Which lines of the data contain the string "test"? Copy every one of them.
|---|
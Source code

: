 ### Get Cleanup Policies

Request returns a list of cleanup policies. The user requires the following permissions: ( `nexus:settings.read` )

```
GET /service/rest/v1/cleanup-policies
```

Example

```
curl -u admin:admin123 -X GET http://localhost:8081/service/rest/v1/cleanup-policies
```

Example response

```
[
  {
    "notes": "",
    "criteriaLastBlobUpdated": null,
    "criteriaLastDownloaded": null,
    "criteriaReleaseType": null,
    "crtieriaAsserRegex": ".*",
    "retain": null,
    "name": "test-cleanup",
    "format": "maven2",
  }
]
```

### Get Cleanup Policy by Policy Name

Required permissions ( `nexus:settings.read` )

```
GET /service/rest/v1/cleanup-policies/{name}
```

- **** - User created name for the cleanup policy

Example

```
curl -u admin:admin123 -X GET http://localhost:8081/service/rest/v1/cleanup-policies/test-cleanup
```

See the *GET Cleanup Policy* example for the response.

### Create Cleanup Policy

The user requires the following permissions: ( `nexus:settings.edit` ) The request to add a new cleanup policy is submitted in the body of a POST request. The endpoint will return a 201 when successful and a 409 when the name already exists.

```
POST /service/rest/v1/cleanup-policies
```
|---|
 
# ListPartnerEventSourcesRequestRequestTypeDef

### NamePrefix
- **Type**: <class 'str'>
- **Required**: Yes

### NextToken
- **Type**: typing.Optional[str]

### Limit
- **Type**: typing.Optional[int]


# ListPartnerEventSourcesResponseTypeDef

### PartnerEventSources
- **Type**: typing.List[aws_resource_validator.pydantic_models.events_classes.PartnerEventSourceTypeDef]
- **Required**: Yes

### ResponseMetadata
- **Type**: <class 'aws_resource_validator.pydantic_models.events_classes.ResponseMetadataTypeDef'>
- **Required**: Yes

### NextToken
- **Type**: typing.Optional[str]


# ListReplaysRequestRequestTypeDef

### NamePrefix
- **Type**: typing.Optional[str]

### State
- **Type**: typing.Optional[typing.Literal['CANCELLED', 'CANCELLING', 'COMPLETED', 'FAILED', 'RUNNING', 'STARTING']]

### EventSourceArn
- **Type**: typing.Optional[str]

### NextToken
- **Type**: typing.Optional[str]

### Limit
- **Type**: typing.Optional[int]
|---|
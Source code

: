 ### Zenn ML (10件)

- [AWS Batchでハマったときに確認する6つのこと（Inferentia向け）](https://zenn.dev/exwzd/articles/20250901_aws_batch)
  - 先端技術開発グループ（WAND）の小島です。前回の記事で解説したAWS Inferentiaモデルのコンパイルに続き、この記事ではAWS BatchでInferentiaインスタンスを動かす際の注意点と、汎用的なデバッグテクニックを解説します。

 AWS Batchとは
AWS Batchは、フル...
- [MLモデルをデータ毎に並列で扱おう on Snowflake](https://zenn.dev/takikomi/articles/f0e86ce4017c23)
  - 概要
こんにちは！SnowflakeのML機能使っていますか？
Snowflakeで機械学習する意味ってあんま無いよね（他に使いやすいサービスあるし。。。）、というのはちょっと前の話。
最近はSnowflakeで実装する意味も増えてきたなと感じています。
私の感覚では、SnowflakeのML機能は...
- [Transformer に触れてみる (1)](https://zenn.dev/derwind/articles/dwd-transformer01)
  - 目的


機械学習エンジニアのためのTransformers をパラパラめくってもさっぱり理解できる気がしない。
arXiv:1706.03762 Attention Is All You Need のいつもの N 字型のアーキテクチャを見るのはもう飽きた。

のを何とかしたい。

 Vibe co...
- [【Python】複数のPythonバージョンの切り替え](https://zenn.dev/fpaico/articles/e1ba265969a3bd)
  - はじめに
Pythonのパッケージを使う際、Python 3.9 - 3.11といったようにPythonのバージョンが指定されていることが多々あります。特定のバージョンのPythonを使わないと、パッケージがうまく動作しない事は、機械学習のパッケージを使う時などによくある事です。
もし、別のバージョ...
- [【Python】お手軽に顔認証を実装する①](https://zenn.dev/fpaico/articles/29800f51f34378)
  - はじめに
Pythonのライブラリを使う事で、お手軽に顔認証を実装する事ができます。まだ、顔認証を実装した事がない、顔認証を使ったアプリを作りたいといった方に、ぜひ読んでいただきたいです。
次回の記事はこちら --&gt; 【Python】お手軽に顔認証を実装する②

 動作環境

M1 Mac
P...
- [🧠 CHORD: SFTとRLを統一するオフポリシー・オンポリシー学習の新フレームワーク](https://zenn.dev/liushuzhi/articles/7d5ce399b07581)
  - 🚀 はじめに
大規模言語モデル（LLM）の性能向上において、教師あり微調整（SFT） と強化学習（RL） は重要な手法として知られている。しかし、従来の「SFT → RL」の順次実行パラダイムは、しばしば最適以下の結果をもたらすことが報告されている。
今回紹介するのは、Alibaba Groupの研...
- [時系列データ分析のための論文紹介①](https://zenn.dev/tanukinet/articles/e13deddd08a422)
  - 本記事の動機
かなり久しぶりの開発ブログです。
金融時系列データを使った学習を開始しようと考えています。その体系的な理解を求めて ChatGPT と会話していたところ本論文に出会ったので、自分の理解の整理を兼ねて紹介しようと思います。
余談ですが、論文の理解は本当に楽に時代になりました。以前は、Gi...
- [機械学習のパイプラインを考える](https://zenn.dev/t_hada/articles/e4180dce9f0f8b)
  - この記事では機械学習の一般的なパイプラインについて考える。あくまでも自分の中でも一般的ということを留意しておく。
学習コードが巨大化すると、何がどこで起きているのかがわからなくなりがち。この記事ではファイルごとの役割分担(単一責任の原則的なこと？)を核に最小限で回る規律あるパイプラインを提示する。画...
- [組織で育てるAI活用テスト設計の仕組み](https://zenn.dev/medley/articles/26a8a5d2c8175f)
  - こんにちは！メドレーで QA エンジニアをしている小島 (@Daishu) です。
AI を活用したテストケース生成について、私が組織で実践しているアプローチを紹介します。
|---|
▶ [ANSWER SECTION]:
    "name": "test-cleanup",
curl -u admin:admin123 -X GET http://localhost:8081/service/rest/v1/cleanup-policies/test-cleanup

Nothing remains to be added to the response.